Now the fruit is rotting on the tree
The recent attack on African farmworkers in southern Italy simply breaks my heart. There's no other way to put it, especially when Reuters reported on January 10, 2010 that the incident is reminiscent of 1960's Ku Klux Klan attacks against black citizens in the United States, and the anti-Berlusconi press in Italy is running headlines declaring that the migrants' wholesale expulsion from Rosarno, the Calabrian town where the attacks occurred, was tantamount to "ethnic cleansing."
The BBC indicates that the migrants, mostly from Ghana and Nigeria, were fruit pickers who camped in abandoned factories and other decrepit buildings without utilities and were paid only about $30 per day. This recalls Edward R. Murrow's brilliant work, "Harvest of Shame," exposing the abhorrent conditions under which African-American migrant laborers worked in this country in the 1950's, and also the desperate characters from "The Grapes of Wrath." Despite toiling in the most miserable of circumstances, the workers in Italy were deemed a threat by the residents of Rosarno, and thus were violently attacked. What could those residents have been so desperately afraid of I must ask, albeit rather rhetorically.
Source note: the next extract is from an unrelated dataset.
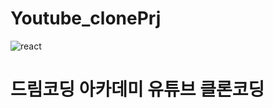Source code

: # Youtube_clonePrj
![react](https://user-images.githubusercontent.com/69806024/162229133-0b8a12fc-881c-4bfe-be4c-7fb7e190b497.png)

# 드림코딩 아카데미 유튜브 클론코딩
Clearly, people are afraid of those who are not like them. It is the definition of xenophobia and this offensive fear exists throughout the world. What happened in Italy is not unique to the Italian character. The French, plagued by turbulent riots in their immigrant-dominated "banlieus" (working class suburbs inhabited primarily by ethnic and racial minorities), and their controversial laws prohibiting the display of religious symbols, such as wearing yarmulkes and hijab, have received international attention and condemnation. And Spain, formerly a poor, emigrant nation like Italy, has struggled with anti-immigrant sentiment, and has engaged in an aggressive practice of intercepting the arrival to its shores of boats of migrants from Africa. Similarly, in November 2009, the Swiss voted to ban future construction of minarets on mosques in their country, an act which offended Muslims far beyond the borders of Switzerland. As well, European nations are adopting the American model of detaining people found unlawfully present inside their borders regardless of whether or not they present a danger to society. (See, http://www.globaldetentionproject.org/home.html). Nonetheless, an Italian friend finds the incident in his homeland shameful, and compares it to the treatment of Jews in Italy a generation or two earlier. He is undoubtedly, and thankfully, not alone in this assessment.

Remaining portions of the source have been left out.